== DATA SUPPLIED

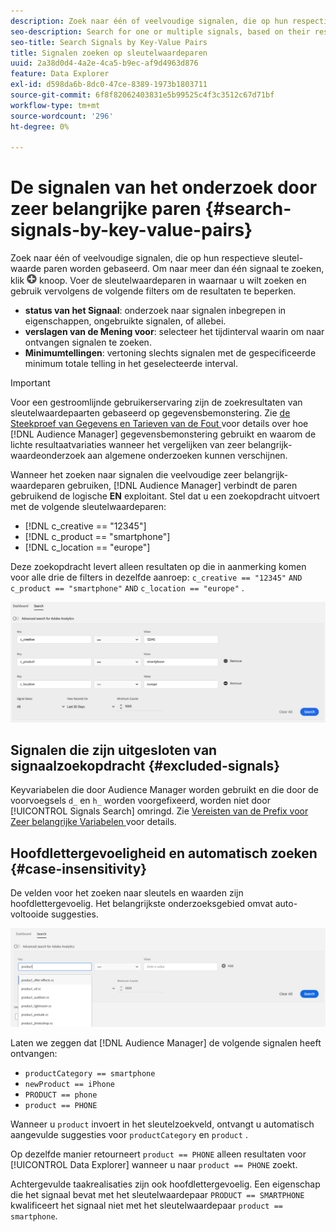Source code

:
 ```yaml
---
description: Zoek naar één of veelvoudige signalen, die op hun respectieve sleutel-waarde paren worden gebaseerd.
seo-description: Search for one or multiple signals, based on their respective key-value pairs.
seo-title: Search Signals by Key-Value Pairs
title: Signalen zoeken op sleutelwaardeparen
uuid: 2a38d0d4-4a2e-4ca5-b9ec-af9d4963d876
feature: Data Explorer
exl-id: d598da6b-8dc0-47ce-8389-1973b1803711
source-git-commit: 6f8f82062403831e5b99525c4f3c3512c67d71bf
workflow-type: tm+mt
source-wordcount: '296'
ht-degree: 0%

---
```


# De signalen van het onderzoek door zeer belangrijke paren {#search-signals-by-key-value-pairs}

Zoek naar één of veelvoudige signalen, die op hun respectieve sleutel-waarde paren worden gebaseerd.
Om naar meer dan één signaal te zoeken, klik ![ toevoegen ](assets/icon_add.png) knoop. Voer de sleutelwaardeparen in waarnaar u wilt zoeken en gebruik vervolgens de volgende filters om de resultaten te beperken.

* **status van het Signaal**: onderzoek naar signalen inbegrepen in eigenschappen, ongebruikte signalen, of allebei.
* **verslagen van de Mening voor**: selecteer het tijdinterval waarin om naar ontvangen signalen te zoeken.
* **Minimumtellingen**: vertoning slechts signalen met de gespecificeerde minimum totale telling in het geselecteerde interval.

>[!IMPORTANT]
>
>Voor een gestroomlijnde gebruikerservaring zijn de zoekresultaten van sleutelwaardepaarten gebaseerd op gegevensbemonstering. Zie [ de Steekproef van Gegevens en Tarieven van de Fout ](/help/using/reporting/report-sampling.md) voor details over hoe [!DNL Audience Manager] gegevensbemonstering gebruikt en waarom de lichte resultaatvariaties wanneer het vergelijken van zeer belangrijk-waardeonderzoek aan algemene onderzoeken kunnen verschijnen.

Wanneer het zoeken naar signalen die veelvoudige zeer belangrijk-waardeparen gebruiken, [!DNL Audience Manager] verbindt de paren gebruikend de logische **EN** exploitant. Stel dat u een zoekopdracht uitvoert met de volgende sleutelwaardeparen:

* [!DNL c_creative == "12345"]
* [!DNL c_product == "smartphone"]
* [!DNL c_location == "europe"]

Deze zoekopdracht levert alleen resultaten op die in aanmerking komen voor alle drie de filters in dezelfde aanroep: `c_creative == "12345"` `AND` `c_product == "smartphone"` `AND` `c_location == "europe"` .

![](assets/signals-search.png)

## Signalen die zijn uitgesloten van signaalzoekopdracht {#excluded-signals}

Keyvariabelen die door Audience Manager worden gebruikt en die door de voorvoegsels `d_` en `h_` worden voorgefixeerd, worden niet door [!UICONTROL Signals Search] omringd. Zie [ Vereisten van de Prefix voor Zeer belangrijke Variabelen ](../../traits/trait-variable-prefixes.md) voor details.

## Hoofdlettergevoeligheid en automatisch zoeken {#case-insensitivity}

De velden voor het zoeken naar sleutels en waarden zijn hoofdlettergevoelig. Het belangrijkste onderzoeksgebied omvat auto-voltooide suggesties.

![](assets/signal-search-suggestions.png)

Laten we zeggen dat [!DNL Audience Manager] de volgende signalen heeft ontvangen:

* `productCategory == smartphone`
* `newProduct == iPhone`
* `PRODUCT == phone`
* `product == PHONE`

Wanneer u `product` invoert in het sleutelzoekveld, ontvangt u automatisch aangevulde suggesties voor `productCategory` en `product` .

Op dezelfde manier retourneert `product == PHONE` alleen resultaten voor [!UICONTROL Data Explorer] wanneer u naar `product == PHONE` zoekt.

Achtergevulde taakrealisaties zijn ook hoofdlettergevoelig. Een eigenschap die het signaal bevat met het sleutelwaardepaar `PRODUCT == SMARTPHONE` kwalificeert het signaal niet met het sleutelwaardepaar `product == smartphone`.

====

■ EXERCISE INSTRUCTIONS:
Could you retype exactly the lines above, starting at the line that contains "Deze zoekopdracht levert" and ending at the line that contains "invoert in het", and nothing more?

■ EXPECTED OUTPUT:
Deze zoekopdracht levert alleen resultaten op die in aanmerking komen voor alle drie de filters in dezelfde aanroep: `c_creative == "12345"` `AND` `c_product == "smartphone"` `AND` `c_location == "europe"` .

![](assets/signals-search.png)

## Signalen die zijn uitgesloten van signaalzoekopdracht {#excluded-signals}

Keyvariabelen die door Audience Manager worden gebruikt en die door de voorvoegsels `d_` en `h_` worden voorgefixeerd, worden niet door [!UICONTROL Signals Search] omringd. Zie [ Vereisten van de Prefix voor Zeer belangrijke Variabelen ](../../traits/trait-variable-prefixes.md) voor details.

## Hoofdlettergevoeligheid en automatisch zoeken {#case-insensitivity}

De velden voor het zoeken naar sleutels en waarden zijn hoofdlettergevoelig. Het belangrijkste onderzoeksgebied omvat auto-voltooide suggesties.

![](assets/signal-search-suggestions.png)

Laten we zeggen dat [!DNL Audience Manager] de volgende signalen heeft ontvangen:

* `productCategory == smartphone`
* `newProduct == iPhone`
* `PRODUCT == phone`
* `product == PHONE`

Wanneer u `product` invoert in het sleutelzoekveld, ontvangt u automatisch aangevulde suggesties voor `productCategory` en `product` .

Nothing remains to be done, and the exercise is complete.